--- DATA FOR THE TASK Enclosed Below ---
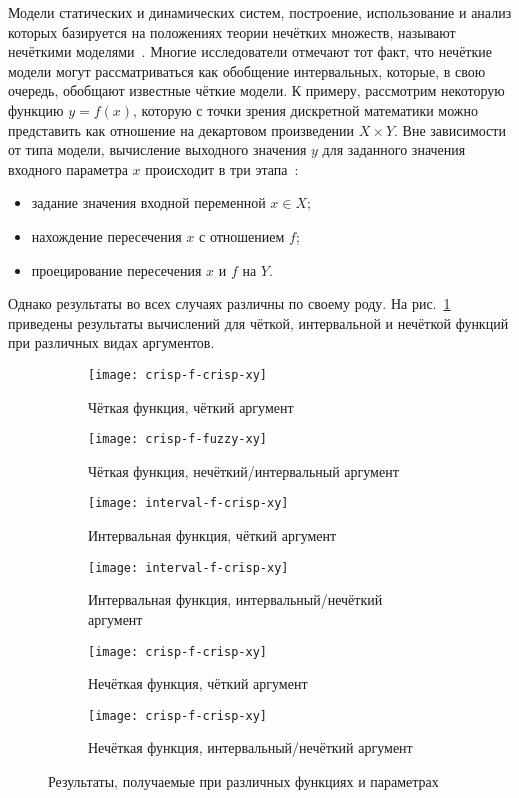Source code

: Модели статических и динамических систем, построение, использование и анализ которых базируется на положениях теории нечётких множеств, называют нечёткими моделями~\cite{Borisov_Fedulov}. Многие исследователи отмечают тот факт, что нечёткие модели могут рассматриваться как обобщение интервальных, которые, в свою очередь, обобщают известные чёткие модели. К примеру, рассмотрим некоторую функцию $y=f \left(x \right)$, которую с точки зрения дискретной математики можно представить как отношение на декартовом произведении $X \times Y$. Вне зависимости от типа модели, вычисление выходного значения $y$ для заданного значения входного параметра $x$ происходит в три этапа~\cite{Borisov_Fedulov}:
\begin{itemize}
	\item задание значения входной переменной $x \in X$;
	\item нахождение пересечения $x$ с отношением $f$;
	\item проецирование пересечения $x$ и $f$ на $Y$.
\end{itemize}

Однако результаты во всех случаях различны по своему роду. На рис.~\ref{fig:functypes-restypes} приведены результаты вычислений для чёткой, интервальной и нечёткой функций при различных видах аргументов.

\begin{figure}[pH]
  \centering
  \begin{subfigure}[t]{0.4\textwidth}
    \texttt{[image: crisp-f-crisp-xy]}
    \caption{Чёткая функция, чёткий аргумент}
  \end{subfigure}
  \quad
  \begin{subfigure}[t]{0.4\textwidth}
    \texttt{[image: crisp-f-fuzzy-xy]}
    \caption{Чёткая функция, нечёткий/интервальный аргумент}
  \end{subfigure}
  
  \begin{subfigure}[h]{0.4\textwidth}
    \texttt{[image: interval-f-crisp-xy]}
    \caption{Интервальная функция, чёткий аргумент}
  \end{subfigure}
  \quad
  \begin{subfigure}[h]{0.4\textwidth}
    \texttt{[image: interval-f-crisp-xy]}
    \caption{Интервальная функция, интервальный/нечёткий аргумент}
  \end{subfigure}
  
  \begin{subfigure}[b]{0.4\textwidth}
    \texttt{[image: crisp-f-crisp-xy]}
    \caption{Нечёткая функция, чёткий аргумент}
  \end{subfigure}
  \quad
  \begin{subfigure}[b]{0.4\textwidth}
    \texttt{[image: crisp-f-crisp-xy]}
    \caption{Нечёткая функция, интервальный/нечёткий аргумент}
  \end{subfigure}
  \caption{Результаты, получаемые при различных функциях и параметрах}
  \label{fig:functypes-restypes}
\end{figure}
--- End of Enclosed DATA FOR THE TASK ---
--- DATA FOR THE TASK Enclosed Below ---
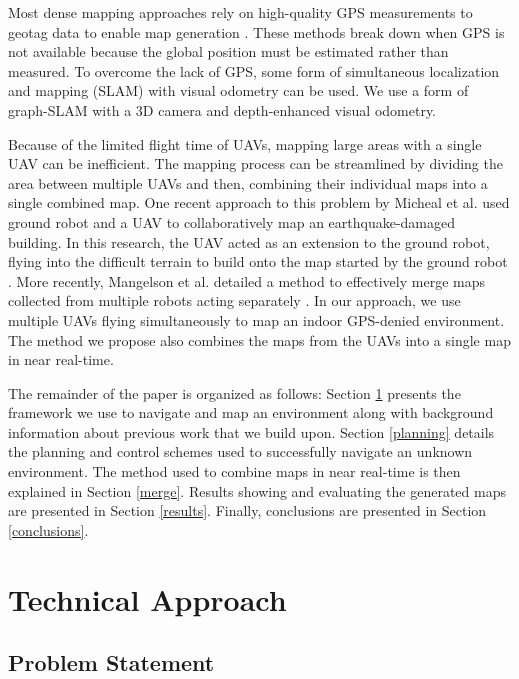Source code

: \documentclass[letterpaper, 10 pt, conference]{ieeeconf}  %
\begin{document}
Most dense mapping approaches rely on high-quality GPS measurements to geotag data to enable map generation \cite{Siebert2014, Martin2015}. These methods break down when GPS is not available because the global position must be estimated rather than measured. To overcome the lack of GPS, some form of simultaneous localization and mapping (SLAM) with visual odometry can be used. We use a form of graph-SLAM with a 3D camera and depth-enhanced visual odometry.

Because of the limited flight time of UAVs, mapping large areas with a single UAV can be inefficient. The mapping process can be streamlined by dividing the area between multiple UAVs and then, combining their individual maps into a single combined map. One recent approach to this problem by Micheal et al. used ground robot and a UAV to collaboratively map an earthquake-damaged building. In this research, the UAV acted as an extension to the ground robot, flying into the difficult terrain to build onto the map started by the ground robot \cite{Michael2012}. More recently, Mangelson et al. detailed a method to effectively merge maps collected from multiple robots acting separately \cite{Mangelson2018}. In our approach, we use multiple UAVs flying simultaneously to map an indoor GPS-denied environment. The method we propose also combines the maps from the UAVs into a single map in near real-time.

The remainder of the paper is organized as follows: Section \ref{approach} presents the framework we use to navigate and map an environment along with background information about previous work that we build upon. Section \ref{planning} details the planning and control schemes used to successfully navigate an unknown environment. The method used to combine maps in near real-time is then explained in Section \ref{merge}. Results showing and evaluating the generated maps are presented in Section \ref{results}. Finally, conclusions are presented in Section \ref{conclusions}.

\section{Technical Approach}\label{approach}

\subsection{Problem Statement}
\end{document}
--- End of Enclosed DATA FOR THE TASK ---
--- DATA FOR THE TASK Enclosed Below ---
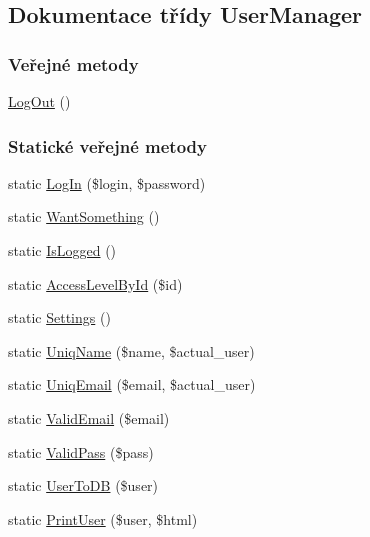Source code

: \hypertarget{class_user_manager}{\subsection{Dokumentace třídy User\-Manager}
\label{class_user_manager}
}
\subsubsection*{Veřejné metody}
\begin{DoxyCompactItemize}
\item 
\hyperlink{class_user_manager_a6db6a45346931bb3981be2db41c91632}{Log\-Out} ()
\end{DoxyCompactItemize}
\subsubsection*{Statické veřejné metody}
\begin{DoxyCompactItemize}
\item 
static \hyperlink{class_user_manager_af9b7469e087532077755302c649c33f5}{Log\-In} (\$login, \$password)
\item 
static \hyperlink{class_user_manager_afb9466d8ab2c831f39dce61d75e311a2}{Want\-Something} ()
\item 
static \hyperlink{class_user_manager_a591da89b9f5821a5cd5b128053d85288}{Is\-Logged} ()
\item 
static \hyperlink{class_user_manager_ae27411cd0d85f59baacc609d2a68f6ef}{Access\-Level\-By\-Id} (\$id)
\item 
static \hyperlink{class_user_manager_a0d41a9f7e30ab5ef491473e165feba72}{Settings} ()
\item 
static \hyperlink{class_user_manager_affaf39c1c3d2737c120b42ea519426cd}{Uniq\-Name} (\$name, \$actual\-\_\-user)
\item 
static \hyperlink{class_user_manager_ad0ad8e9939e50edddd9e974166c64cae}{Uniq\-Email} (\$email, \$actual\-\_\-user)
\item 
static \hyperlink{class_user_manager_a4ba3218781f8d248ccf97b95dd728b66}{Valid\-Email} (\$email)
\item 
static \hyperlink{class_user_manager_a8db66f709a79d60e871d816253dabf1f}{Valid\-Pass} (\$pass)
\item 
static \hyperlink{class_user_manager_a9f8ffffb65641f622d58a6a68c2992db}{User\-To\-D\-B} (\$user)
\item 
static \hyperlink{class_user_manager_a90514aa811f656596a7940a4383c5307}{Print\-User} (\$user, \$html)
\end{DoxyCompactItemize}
--- End of Enclosed DATA FOR THE TASK ---
**TASK OBJECTIVE**
Find the word "maps" in the entries above and gather every line that holds it.

**OUTPUT**
Because of the limited flight time of UAVs, mapping large areas with a single UAV can be inefficient. The mapping process can be streamlined by dividing the area between multiple UAVs and then, combining their individual maps into a single combined map. One recent approach to this problem by Micheal et al. used ground robot and a UAV to collaboratively map an earthquake-damaged building. In this research, the UAV acted as an extension to the ground robot, flying into the difficult terrain to build onto the map started by the ground robot \cite{Michael2012}. More recently, Mangelson et al. detailed a method to effectively merge maps collected from multiple robots acting separately \cite{Mangelson2018}. In our approach, we use multiple UAVs flying simultaneously to map an indoor GPS-denied environment. The method we propose also combines the maps from the UAVs into a single map in near real-time.
The remainder of the paper is organized as follows: Section \ref{approach} presents the framework we use to navigate and map an environment along with background information about previous work that we build upon. Section \ref{planning} details the planning and control schemes used to successfully navigate an unknown environment. The method used to combine maps in near real-time is then explained in Section \ref{merge}. Results showing and evaluating the generated maps are presented in Section \ref{results}. Finally, conclusions are presented in Section \ref{conclusions}.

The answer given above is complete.